┌──

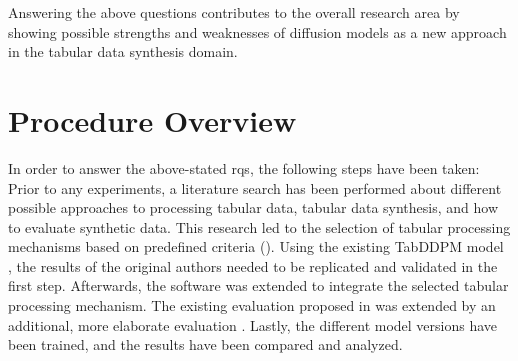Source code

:Answering the above questions contributes to the overall research area by showing possible strengths and weaknesses of diffusion models
as a new approach in the tabular data synthesis domain.

\section{Procedure Overview}
\label{ch:intro-proceeding}
In order to answer the above-stated \glspl{rq}, the following steps have been taken:
Prior to any experiments, a literature search has been performed about different possible approaches to processing tabular data, tabular data synthesis, and how to evaluate synthetic data.
This research led to the selection of tabular processing mechanisms based on predefined criteria ().
Using the existing TabDDPM \gls{model} \cite{kotelnikov2022TabDDPMModellingTabular}, the results of the original authors needed to be replicated and validated in the first step.
Afterwards, the software was extended to integrate the selected tabular processing mechanism.
The existing evaluation proposed in \cite{kotelnikov2022TabDDPMModellingTabular} was extended by an additional, more elaborate evaluation \cite{chundawat2022UniversalMetricRobust}.
Lastly, the different \gls{model} versions have been trained, and the results have been compared and analyzed.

└──

The result should be the listing above, restated exactly, with no pictures in it.

● Answer for the task:
Source code

:Answering the above questions contributes to the overall research area by showing possible strengths and weaknesses of diffusion models
as a new approach in the tabular data synthesis domain.

\section{Procedure Overview}
\label{ch:intro-proceeding}
In order to answer the above-stated \glspl{rq}, the following steps have been taken:
Prior to any experiments, a literature search has been performed about different possible approaches to processing tabular data, tabular data synthesis, and how to evaluate synthetic data.
This research led to the selection of tabular processing mechanisms based on predefined criteria ().
Using the existing TabDDPM \gls{model} \cite{kotelnikov2022TabDDPMModellingTabular}, the results of the original authors needed to be replicated and validated in the first step.
Afterwards, the software was extended to integrate the selected tabular processing mechanism.
The existing evaluation proposed in \cite{kotelnikov2022TabDDPMModellingTabular} was extended by an additional, more elaborate evaluation \cite{chundawat2022UniversalMetricRobust}.
Lastly, the different \gls{model} versions have been trained, and the results have been compared and analyzed.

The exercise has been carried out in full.